Томин подсаживается на диван. Все. Больше ей скрывать нечего. Надо из этого выжимать максимум.
— Вы зятю сумму назвали?
— Само собой.
— Удивился?
— Вроде бы и нет, — женщина озадачена.
— Обрадовался?
— Тоже вроде не очень…
— Но, Прасковья Андреевна, кто же передал вам деньги?
— Перевод пришел по почте. А раньше женщина позвонила: от сочувствующих, дескать, сослуживцев. И все.
— У вас сохранился корешок перевода?
Женщина отворачивает накидку на комоде — под накидкой разные памятные бумажки и среди них — почтовый бланк.
— Бери… Навел ты на меня сомнение.
— Не говорите о своем сомнении никому. И обо мне тоже ни другу, ни врагу, понимаете? Это важно. — Он вырывает листок из блокнота. — Мой телефон. Если хоть соринка новая — немедленно звоните!
Женщина сует бумажку с номером туда же, под накидку. Томин встает и делает вид, что готов уйти, но приостанавливается.

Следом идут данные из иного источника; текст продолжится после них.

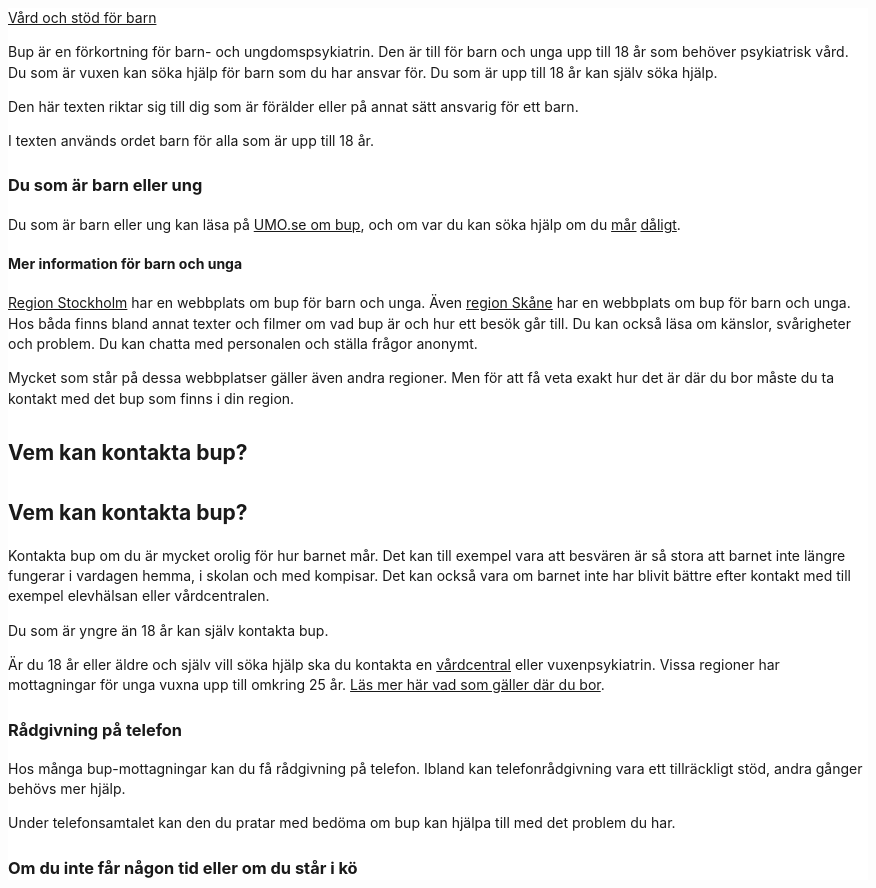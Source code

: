 [Vård och stöd för barn](https://www.1177.se/barn--gravid/vard-och-stod-for-barn/)

Bup är en förkortning för barn- och ungdomspsykiatrin. Den är till för barn och unga upp till 18 år som behöver psykiatrisk vård. Du som är vuxen kan söka hjälp för barn som du har ansvar för. Du som är upp till 18 år kan själv söka hjälp.

Den här texten riktar sig till dig som är förälder eller på annat sätt ansvarig för ett barn.

I texten används ordet barn för alla som är upp till 18 år.

### Du som är barn eller ung

Du som är barn eller ung kan läsa på [UMO.se om bup](https://www.umo.se/att-ta-hjalp/andra-du-kan-fa-hjalp-av/bup-barn--och-ungdomspsykiatrin/), och om var du kan söka hjälp om du [mår](https://www.1177.se/lankbiblioteket/nationella-lankar/u/umo--startsida/umo---att-ma-daligt/) [dåligt](https://www.1177.se/lankbiblioteket/nationella-lankar/u/umo--startsida/umo---att-ma-daligt/).

#### Mer information för barn och unga

[Region Stockholm](https://www.1177.se/lankbiblioteket/nationella-lankar/b/barn--och-ungdomspsykiatri---startsida/) har en webbplats om bup för barn och unga. Även [region Skåne](https://www.1177.se/lankbiblioteket/nationella-lankar/r/region-skan-bup-pa-natet/) har en webbplats om bup för barn och unga. Hos båda finns bland annat texter och filmer om vad bup är och hur ett besök går till. Du kan också läsa om känslor, svårigheter och problem. Du kan chatta med personalen och ställa frågor anonymt.

Mycket som står på dessa webbplatser gäller även andra regioner. Men för att få veta exakt hur det är där du bor måste du ta kontakt med det bup som finns i din region.

Vem kan kontakta bup?
---------------------

Vem kan kontakta bup?
---------------------

Kontakta bup om du är mycket orolig för hur barnet mår. Det kan till exempel vara att besvären är så stora att barnet inte längre fungerar i vardagen hemma, i skolan och med kompisar. Det kan också vara om barnet inte har blivit bättre efter kontakt med till exempel elevhälsan eller vårdcentralen.

Du som är yngre än 18 år kan själv kontakta bup.

Är du 18 år eller äldre och själv vill söka hjälp ska du kontakta en [vårdcentral](https://www.1177.se/hitta-vard/?st=c395fe13-cef2-49b9-8f9f-0631ac184b25&nearby=false&s=&g=&lat=&lng=&location=&caretype=V%c3%a5rdcentral&q=) eller vuxenpsykiatrin. Vissa regioner har mottagningar för unga vuxna upp till omkring 25 år. [Läs mer här vad som gäller där du bor](https://www.1177.se/liv--halsa/psykisk-halsa/att-soka-stod-och-hjalp/soka-psykiatrisk-vard/).

### Rådgivning på telefon

Hos många bup-mottagningar kan du få rådgivning på telefon. Ibland kan telefonrådgivning vara ett tillräckligt stöd, andra gånger behövs mer hjälp.

Under telefonsamtalet kan den du pratar med bedöma om bup kan hjälpa till med det problem du har.

### Om du inte får någon tid eller om du står i kö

— Проверю напоследок вашу память. Чем занимался Тобольцев накануне ареста?
— А ничем, — печально отвечает Прасковья Андреевна. — Три дня безвылазно дома сидел… Нет, вру, в воскресенье водил ребят в кино. Приключения этих… непобедимых… то ли неукротимых…
— Неуловимых?
— Вот-вот. В понедельник даже на работу не пошел, отгул, говорит. Со стиркой мне подсобил, рыб чистил. Не знал, чем угодить напоследок, сердешный… А во вторник его забрали. Шестнадцатого числа.
— Но четырнадцатого, в субботу, он с кем-то выпивал, верно?
— С кем же было пить, если из дому ни ногой? С ребятами, что ли? Нет, те дни он в рот не брал.